How to acces Jinx and use it . Please use the same id as T-square and the same password to access the system.

Part 1: Building a Simulator (80%)

Introduction
In this assignment, you will implement a simple one-wide in-order 5 stage pipeline trace driven simulator. We provide a simulator frame to help your assignment. Your job is to complete the simulator to simulate the following architecture.

Descriptions of the pipeline

This is a simple in order 5-Stage pipeline processor. The simulator executes RISC type ops which are defined at sim.h file.

The major features of each pipeline are as follows:

FE_stage: it accesses the I-cache and it reads an op (instruction) from a trace file.

ID_stage: It reads the register file. If source register files are not ready, there should be a pipeline stall. If an instruction is a control flow instruction, the FE_stage stalls until the branch instruction forwards the target address at the MEM-stage.

EX_stage: Instructions are executed here. If an instruction takes more than one cycle, (there is the get_op_latency function to check the latency of each instruction), the FE_stage, and ID_stage should stall.

MEM_stage: It accesses the d-cache. The branch target address is forwarded at this stage.

The front end can fetch a new instruction from the following cycle. Note that the target address is the input of the PC latch

WB_stage: An instruction is retired at this stage. A destination register is available at this moment. During the first half cycle, it writes value into the register file and the second half cycle, the processor reads the register file. Note that, there is no data forwarding and no branch prediction for this assignment.

Simulator Description

The simulator simulates one processor cycle via the run_a_cycle function. This function calls the following functions, each of which corresponds to one of the stages in the pipeline:

1. FE_stage():

2. ID_stage();

3. EX_stage();

4. MEM_stage();

5. WB_stage();

Your main job is to implement the above five functions which represent each pipeline stage respectively. Note that there are other functions you still need to add more features such as init_structures() but the above 5 functions are the main functions which you need to implement. We have also provided you with interfaces to the instruction and data caches: icache_access and dcache_access functions. Icache_access and dcache_access function always return TRUE for this assignment which models a perfect I-cache and D-cache. However, in the later labs you will implement a real cache and change the pipeline to handle cache miss.

Some important tips

You may add more elements in the Op structure. However, if you update more elements, you must update the init_op function whenever you add new elements.

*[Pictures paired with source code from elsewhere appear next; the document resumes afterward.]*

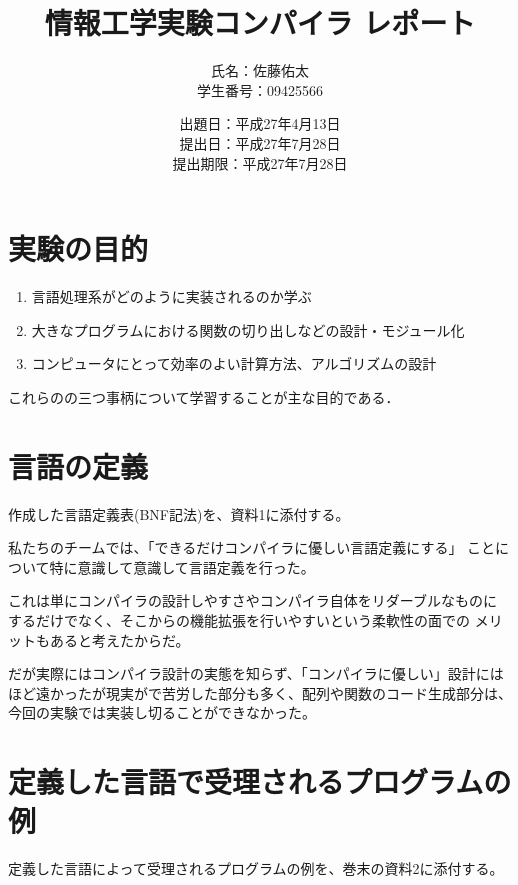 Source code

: \documentclass[11pt,a4j]{jarticle}
\title{情報工学実験コンパイラ レポート}
\author{氏名：佐藤佑太\\学生番号：09425566}
\date{出題日：平成27年4月13日\\提出日：平成27年7月28日\\提出期限：平成27年7月28日}
\begin{document}
\maketitle
\newpage



\section{実験の目的}

\begin{enumerate}
\item {言語処理系がどのように実装されるのか学ぶ}
\item {大きなプログラムにおける関数の切り出しなどの設計・モジュール化}
\item {コンピュータにとって効率のよい計算方法、アルゴリズムの設計}
\end{enumerate}
これらのの三つ事柄について学習することが主な目的である．




\section{言語の定義}

作成した言語定義表(BNF記法)を、資料1に添付する。

\vspace{0.2in}

私たちのチームでは、「できるだけコンパイラに優しい言語定義にする」
ことについて特に意識して意識して言語定義を行った。

これは単にコンパイラの設計しやすさやコンパイラ自体をリダーブルなものに
するだけでなく、そこからの機能拡張を行いやすいという柔軟性の面での
メリットもあると考えたからだ。

だが実際にはコンパイラ設計の実態を知らず、「コンパイラに優しい」設計には
ほど遠かったが現実がで苦労した部分も多く、配列や関数のコード生成部分は、
今回の実験では実装し切ることができなかった。




\section{定義した言語で受理されるプログラムの例}


定義した言語によって受理されるプログラムの例を、巻末の資料2に添付する。
\end{document}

The simulator must call free_op after an op is retired.

If you call get_free_op but if you do not use the op, you must call free_op to free the resources

You may not understand and should not modify the following functions: get_ld_ea, get_st_ea, get_target, ins_decode, write_inst, dprint_inst, init_op_latency, copy_trace_op, init_trace_op, print_stats, print_pipeline.

You may modify init_op, init_op_pool, get_free_op, free_op, get_op, get_op_latency, print_heartbeat, and functions, but it is better for you to look at them.

We assume 32 architecture register file system.

Data structures are in the code: We provide data structures to guide your programming. You can modify data structures to add more data elements.

You can add your own knobs but please do not modify the existing knob variables. Knob variables are used for grading. Please look at the Pin manual to understand more about the KNOB data structure. (Understanding Knob variables are required to do this assignment. )

Do not modify print_stats and print_pipeline function. You must implement the following variables correctly (retired_instruction, data_hazard_count, control_hazard_count, pipeline_latch data structure (op_arrays, op_array_valid), register_file (valid bit) ) to receive a full credit. Note that data_hazard_count and control_hazard_count are only incremented at the ID_stage. One op should not increment data_hazard_count more than once at one cycle (i.e. if two source operands cause data hazard, it still increments one).

In assignment #2, you will extend your first assignment. The code contains some simulator frame structures for assignment #2.

How to execute the simulator

Instruction:

Download pin , version 2.8,
copy lab1.tar.gz file under your pin directory (pin-2.8-36111-gcc.3.4.6-ia32_intel64-linux/source/tools)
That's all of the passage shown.